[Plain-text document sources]
+-------+

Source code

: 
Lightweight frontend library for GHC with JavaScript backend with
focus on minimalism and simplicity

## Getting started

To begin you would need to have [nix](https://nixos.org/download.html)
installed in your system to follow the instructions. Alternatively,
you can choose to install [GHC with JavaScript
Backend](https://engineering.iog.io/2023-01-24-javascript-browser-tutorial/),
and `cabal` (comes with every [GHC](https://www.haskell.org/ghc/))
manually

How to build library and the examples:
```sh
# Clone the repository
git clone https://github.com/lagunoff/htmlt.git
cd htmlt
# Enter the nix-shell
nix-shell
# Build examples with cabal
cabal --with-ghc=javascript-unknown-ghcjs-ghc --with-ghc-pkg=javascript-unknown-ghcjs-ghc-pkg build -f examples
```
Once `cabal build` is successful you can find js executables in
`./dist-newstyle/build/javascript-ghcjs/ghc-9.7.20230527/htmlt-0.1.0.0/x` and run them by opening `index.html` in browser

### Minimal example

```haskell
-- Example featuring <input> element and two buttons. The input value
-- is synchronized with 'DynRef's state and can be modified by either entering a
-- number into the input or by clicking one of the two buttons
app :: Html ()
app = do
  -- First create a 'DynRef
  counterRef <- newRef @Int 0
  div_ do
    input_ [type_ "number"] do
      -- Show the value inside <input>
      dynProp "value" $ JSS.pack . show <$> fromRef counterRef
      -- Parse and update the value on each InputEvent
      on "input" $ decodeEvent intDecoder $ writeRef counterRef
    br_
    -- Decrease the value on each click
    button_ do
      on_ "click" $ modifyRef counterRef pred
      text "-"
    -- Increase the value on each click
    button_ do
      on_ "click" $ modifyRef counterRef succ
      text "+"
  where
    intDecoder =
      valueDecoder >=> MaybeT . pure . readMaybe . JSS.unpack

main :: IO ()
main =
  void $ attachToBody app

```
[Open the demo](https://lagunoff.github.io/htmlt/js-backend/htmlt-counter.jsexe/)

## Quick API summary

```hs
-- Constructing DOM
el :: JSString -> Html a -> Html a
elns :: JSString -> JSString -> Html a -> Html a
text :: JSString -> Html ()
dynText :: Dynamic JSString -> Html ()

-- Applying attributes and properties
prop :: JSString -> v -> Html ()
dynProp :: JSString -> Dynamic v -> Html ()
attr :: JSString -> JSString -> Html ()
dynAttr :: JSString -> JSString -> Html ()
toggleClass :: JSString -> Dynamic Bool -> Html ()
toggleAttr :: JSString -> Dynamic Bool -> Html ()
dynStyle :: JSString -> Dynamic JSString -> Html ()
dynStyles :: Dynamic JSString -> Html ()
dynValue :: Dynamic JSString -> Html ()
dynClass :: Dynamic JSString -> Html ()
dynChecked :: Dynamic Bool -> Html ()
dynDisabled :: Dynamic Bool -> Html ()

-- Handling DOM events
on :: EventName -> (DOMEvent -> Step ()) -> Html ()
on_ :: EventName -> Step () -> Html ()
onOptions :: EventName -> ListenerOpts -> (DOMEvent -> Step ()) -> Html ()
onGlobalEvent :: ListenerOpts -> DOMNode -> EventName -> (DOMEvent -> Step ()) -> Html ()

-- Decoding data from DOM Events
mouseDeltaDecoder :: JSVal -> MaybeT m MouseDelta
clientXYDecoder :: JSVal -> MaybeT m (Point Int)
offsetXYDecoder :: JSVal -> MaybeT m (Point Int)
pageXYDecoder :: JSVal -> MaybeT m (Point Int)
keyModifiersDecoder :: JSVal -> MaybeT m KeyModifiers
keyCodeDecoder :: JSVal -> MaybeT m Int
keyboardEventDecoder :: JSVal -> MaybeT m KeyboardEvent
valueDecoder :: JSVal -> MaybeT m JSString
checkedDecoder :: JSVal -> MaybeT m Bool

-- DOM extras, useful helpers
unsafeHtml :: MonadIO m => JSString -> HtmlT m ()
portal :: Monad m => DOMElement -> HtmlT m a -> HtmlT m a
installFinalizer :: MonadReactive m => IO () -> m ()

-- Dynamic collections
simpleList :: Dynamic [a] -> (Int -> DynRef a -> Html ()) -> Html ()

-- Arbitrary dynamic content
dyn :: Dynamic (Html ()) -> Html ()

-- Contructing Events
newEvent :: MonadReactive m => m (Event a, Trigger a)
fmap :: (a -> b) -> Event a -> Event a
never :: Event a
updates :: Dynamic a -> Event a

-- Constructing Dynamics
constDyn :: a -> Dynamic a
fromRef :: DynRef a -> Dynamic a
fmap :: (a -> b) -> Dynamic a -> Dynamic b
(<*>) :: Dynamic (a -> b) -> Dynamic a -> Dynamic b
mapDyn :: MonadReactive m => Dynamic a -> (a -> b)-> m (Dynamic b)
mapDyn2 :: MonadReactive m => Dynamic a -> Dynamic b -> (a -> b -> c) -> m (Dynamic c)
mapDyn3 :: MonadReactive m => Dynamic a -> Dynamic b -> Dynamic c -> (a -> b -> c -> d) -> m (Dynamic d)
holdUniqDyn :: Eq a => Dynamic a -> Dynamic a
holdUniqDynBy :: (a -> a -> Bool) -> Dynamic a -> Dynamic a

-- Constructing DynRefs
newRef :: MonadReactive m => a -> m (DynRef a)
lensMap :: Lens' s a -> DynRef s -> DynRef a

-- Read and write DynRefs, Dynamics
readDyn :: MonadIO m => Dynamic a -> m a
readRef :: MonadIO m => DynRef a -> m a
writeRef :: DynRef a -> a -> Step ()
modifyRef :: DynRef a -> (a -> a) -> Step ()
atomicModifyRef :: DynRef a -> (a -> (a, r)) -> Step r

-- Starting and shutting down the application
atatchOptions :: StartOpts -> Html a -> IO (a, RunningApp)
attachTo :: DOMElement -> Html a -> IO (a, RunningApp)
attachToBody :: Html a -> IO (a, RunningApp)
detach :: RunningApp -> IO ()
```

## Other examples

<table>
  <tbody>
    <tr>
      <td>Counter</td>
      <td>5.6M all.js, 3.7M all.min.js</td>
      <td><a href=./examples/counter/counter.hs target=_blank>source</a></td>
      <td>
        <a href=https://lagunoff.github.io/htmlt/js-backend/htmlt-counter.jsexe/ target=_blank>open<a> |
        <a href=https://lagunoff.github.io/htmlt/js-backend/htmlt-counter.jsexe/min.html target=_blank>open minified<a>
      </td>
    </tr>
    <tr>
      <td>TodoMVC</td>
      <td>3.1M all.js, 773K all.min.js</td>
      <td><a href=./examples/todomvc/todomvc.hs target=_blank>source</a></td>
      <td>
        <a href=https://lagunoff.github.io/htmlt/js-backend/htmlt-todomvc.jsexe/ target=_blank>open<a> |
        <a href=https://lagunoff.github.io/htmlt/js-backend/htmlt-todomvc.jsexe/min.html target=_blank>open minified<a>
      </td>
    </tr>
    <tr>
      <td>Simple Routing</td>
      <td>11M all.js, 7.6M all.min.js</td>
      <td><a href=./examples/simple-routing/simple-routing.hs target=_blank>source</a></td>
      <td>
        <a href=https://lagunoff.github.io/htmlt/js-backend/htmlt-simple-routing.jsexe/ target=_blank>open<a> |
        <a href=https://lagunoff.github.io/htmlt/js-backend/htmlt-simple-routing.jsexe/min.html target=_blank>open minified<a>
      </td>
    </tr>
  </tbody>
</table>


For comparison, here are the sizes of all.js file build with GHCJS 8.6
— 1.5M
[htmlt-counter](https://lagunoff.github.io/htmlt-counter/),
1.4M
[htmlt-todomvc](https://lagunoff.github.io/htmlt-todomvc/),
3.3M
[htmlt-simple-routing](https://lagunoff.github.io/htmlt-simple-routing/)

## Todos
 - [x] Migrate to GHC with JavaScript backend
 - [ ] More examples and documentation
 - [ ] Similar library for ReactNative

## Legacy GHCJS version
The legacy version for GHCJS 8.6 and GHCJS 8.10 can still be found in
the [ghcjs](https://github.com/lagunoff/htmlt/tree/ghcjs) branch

+-------+

Task goal: Each line above where the word "counterRef" occurs should be copied out.

Result for this task:
  counterRef <- newRef @Int 0
      dynProp "value" $ JSS.pack . show <$> fromRef counterRef
      on "input" $ decodeEvent intDecoder $ writeRef counterRef
      on_ "click" $ modifyRef counterRef pred
      on_ "click" $ modifyRef counterRef succ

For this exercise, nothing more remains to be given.